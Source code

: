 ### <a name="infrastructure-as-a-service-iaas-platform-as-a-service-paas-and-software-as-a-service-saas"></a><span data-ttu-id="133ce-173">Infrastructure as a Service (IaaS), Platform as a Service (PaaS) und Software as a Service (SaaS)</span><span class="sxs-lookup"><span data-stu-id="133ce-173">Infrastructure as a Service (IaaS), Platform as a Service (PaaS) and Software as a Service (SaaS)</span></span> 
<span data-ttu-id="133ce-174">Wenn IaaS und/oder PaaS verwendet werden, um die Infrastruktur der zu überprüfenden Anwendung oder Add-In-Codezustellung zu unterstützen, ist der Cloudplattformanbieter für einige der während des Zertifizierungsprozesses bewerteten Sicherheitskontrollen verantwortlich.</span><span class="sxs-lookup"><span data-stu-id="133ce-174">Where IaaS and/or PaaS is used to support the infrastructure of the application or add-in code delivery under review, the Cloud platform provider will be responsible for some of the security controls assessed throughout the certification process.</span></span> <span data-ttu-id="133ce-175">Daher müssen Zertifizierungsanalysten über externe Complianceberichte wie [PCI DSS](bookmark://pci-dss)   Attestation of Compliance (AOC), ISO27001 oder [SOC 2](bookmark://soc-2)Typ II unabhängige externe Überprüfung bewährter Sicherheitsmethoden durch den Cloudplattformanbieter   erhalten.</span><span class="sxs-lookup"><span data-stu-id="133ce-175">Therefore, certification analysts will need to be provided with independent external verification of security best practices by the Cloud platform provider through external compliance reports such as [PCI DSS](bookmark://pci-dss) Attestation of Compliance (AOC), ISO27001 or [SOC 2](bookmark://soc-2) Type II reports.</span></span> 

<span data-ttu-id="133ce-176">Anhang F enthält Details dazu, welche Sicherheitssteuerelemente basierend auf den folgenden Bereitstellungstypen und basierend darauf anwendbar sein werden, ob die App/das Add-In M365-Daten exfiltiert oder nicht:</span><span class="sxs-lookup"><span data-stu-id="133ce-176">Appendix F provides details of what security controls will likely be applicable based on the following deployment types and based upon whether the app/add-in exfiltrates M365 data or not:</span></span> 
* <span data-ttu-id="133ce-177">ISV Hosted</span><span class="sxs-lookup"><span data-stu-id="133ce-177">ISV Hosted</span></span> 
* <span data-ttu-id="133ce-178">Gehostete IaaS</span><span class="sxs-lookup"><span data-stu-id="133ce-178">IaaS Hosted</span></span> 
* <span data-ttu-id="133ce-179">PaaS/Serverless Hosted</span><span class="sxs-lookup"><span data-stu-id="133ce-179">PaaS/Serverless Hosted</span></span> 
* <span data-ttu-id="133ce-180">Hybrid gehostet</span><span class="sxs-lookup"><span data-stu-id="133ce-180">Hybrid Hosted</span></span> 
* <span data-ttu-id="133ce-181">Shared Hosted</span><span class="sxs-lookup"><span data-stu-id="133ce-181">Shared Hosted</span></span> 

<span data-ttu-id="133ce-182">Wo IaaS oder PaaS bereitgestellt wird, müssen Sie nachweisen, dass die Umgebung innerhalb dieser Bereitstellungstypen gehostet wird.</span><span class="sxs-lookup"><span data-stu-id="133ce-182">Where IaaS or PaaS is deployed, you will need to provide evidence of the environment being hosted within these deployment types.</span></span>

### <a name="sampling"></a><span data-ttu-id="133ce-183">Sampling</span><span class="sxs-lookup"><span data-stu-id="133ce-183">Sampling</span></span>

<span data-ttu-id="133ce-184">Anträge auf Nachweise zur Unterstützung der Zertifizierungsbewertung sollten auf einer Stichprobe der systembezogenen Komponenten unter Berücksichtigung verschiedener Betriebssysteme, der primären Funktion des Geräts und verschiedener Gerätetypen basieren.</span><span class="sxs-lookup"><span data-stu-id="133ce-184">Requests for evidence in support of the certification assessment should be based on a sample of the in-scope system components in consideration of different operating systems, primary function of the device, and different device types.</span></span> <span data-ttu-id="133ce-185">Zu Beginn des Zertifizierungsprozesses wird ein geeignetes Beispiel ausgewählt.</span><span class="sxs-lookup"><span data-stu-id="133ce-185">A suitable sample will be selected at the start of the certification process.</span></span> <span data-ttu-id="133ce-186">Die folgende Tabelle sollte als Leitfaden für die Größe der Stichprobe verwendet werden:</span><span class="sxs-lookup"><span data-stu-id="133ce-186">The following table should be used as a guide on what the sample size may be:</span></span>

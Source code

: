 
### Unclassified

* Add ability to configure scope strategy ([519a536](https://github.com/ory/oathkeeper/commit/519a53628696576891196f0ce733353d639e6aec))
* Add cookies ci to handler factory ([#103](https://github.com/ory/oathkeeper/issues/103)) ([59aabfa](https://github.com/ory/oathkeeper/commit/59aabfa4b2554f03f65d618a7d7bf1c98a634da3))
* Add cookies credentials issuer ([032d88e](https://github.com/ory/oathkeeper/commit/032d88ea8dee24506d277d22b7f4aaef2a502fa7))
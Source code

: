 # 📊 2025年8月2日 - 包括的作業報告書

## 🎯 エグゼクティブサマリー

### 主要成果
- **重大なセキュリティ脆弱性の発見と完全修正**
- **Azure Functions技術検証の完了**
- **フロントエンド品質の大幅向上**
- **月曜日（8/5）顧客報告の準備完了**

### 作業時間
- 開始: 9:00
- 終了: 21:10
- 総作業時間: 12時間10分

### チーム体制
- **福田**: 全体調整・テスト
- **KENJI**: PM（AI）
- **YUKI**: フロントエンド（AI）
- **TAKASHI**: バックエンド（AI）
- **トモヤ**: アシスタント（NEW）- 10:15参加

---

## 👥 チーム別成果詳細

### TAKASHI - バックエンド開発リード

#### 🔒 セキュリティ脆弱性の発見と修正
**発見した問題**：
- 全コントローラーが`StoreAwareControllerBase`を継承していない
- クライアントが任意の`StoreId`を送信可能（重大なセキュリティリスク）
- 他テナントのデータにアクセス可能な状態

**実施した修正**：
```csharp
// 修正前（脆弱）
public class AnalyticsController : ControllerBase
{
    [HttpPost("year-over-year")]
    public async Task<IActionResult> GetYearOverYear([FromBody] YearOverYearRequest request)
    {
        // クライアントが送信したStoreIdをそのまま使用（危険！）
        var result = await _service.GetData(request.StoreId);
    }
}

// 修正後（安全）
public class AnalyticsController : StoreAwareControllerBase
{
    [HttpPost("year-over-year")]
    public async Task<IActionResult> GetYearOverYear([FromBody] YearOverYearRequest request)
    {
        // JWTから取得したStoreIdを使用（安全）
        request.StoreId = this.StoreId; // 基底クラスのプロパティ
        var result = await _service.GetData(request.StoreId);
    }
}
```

-=-=-=-=-

Task description |
Starting at the first line of the data above, retype each line exactly until you reach the line containing "a Service (SaaS)</span></span>", and include that line too.

Reply |
Source code

: ### <a name="infrastructure-as-a-service-iaas-platform-as-a-service-paas-and-software-as-a-service-saas"></a><span data-ttu-id="133ce-173">Infrastructure as a Service (IaaS), Platform as a Service (PaaS) und Software as a Service (SaaS)</span><span class="sxs-lookup"><span data-stu-id="133ce-173">Infrastructure as a Service (IaaS), Platform as a Service (PaaS) and Software as a Service (SaaS)</span></span> 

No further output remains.